Other intangible assets have been acquired, either individually or with a group of other assets, and were initially recognized and measured based on fair value. In accordance with FASB ASC 350 Intangible Assets, the costs of new product development and significant improvement to existing products are capitalized while routine and periodic alterations to existing products are expensed as incurred. Annual amortization of these intangible assets is computed based on the straight-line method over the remaining economic life of the asset.
Film and Television Costs
We capitalize production costs for episodic series produced in accordance with FASB ASC 926-20 Entertainment-Films - Other Assets - Film Costs. Accordingly, production costs are capitalized at actual cost and then charged against revenue based on the initial market revenue evidenced by a firm commitment over the period of commitment. We expense all capitalized costs that exceed the initial market firm commitment revenue in the period of delivery of the episodes.
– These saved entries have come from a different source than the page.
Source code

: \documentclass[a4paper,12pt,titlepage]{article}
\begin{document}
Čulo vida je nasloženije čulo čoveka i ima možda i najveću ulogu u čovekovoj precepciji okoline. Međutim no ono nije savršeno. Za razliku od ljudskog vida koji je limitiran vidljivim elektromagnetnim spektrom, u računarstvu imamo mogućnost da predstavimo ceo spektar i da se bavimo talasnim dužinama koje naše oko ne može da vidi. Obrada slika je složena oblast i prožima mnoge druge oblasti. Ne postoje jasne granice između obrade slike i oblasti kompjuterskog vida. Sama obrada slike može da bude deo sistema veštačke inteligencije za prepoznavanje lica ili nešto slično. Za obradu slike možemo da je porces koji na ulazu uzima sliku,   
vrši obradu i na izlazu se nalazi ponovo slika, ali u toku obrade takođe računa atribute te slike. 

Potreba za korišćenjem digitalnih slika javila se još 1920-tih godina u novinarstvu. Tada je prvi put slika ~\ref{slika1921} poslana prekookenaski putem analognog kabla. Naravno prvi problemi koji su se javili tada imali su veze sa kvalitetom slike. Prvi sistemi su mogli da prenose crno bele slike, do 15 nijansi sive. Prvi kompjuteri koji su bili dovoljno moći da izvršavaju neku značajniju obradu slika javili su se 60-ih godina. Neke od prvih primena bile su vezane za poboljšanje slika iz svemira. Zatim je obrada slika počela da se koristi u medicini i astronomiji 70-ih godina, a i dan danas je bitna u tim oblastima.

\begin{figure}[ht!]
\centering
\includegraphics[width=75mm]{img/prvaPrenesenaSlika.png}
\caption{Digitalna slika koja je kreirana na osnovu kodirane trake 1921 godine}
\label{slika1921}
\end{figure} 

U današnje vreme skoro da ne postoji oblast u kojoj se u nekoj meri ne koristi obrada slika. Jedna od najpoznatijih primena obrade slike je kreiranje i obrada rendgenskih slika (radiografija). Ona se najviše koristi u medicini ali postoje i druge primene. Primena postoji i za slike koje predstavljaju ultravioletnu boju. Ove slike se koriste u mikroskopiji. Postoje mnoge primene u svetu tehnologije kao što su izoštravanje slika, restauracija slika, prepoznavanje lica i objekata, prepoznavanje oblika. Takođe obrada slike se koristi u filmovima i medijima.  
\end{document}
We capitalize production costs for films produced in accordance with FASB ASC 926-20 Entertainment-Films - Other Assets - Film Costs. Accordingly, production costs are capitalized at actual cost and then charged against revenue quarterly as a cost of production based on the relative fair value of the film(s) delivered and recognized as revenue. We evaluate our capitalized production costs annually and limit recorded amounts by our ability to recover such costs through expected future sales.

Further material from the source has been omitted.